Scan the records below for the line containing "Die Auswahl erfolgt" and the line containing "Die besten Konfigurationen". Copy both, plus every line between, exactly.

-*-

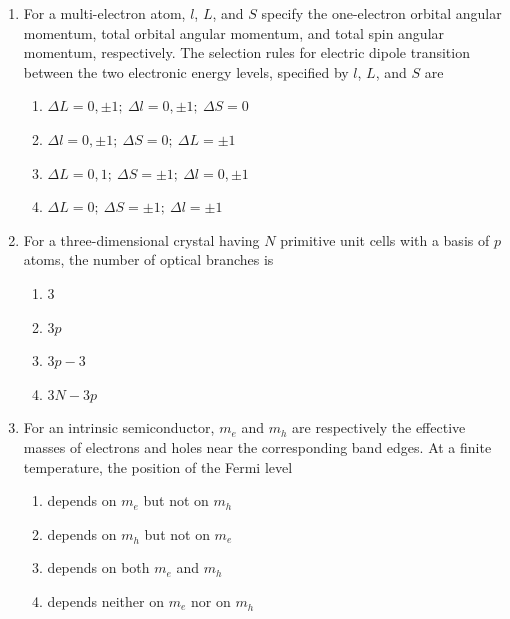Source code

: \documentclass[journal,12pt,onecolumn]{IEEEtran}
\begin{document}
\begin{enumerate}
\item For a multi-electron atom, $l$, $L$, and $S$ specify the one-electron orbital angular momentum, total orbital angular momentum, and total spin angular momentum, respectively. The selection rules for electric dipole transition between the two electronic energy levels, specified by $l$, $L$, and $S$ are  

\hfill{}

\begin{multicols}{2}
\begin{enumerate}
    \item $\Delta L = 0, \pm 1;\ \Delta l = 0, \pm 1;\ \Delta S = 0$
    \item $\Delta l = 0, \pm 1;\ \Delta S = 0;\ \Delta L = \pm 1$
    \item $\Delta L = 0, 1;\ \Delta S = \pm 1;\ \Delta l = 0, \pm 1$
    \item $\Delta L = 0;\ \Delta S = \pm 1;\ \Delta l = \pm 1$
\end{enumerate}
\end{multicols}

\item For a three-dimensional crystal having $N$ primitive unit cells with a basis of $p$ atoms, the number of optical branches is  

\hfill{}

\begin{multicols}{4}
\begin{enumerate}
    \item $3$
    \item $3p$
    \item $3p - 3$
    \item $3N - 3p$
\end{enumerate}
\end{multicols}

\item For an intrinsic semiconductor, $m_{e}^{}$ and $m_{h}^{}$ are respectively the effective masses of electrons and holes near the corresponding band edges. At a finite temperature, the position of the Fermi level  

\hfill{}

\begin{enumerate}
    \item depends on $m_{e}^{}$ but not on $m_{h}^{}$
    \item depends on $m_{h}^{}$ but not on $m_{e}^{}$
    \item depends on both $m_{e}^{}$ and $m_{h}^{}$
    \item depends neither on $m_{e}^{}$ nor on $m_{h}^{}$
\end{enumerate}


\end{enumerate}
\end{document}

-*-

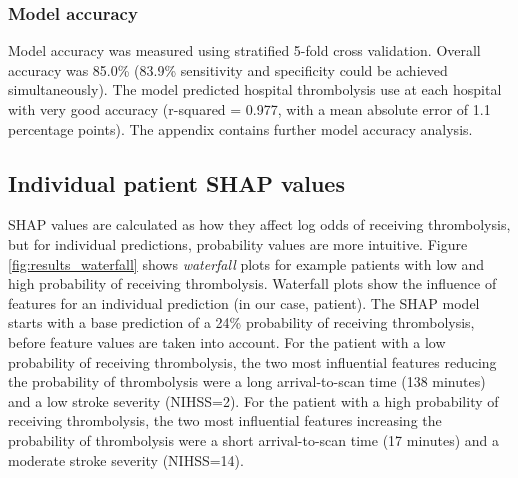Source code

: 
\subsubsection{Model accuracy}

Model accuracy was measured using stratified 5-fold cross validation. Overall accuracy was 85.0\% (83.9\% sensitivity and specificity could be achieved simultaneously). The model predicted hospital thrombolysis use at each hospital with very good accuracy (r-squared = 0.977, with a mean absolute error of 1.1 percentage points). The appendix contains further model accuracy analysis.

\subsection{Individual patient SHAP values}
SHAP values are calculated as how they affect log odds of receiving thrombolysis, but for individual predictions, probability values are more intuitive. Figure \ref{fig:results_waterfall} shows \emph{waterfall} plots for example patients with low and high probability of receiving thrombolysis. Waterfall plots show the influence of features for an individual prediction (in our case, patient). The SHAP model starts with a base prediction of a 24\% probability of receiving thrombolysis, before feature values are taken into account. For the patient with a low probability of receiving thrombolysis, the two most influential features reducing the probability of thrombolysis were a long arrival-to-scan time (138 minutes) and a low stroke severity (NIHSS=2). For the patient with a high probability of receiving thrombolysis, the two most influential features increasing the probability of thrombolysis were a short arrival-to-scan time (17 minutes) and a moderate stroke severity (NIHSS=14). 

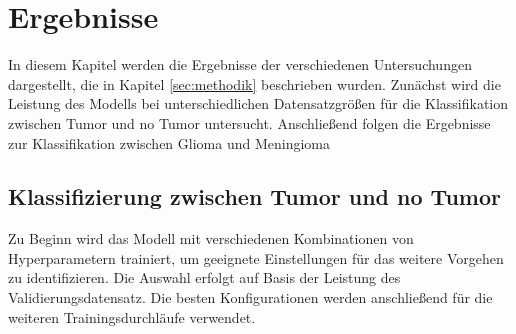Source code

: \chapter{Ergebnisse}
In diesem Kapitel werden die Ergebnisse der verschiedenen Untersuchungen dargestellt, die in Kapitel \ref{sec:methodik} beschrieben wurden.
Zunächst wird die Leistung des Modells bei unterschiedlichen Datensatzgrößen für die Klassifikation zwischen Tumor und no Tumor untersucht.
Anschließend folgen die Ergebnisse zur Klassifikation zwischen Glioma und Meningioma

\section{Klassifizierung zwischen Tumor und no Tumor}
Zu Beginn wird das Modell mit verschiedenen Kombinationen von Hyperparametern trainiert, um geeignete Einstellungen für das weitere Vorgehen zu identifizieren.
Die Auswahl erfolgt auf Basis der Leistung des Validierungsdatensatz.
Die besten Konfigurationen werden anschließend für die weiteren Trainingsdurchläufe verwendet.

-*-

#### ANSWER AREA
Die Auswahl erfolgt auf Basis der Leistung des Validierungsdatensatz.
Die besten Konfigurationen werden anschließend für die weiteren Trainingsdurchläufe verwendet.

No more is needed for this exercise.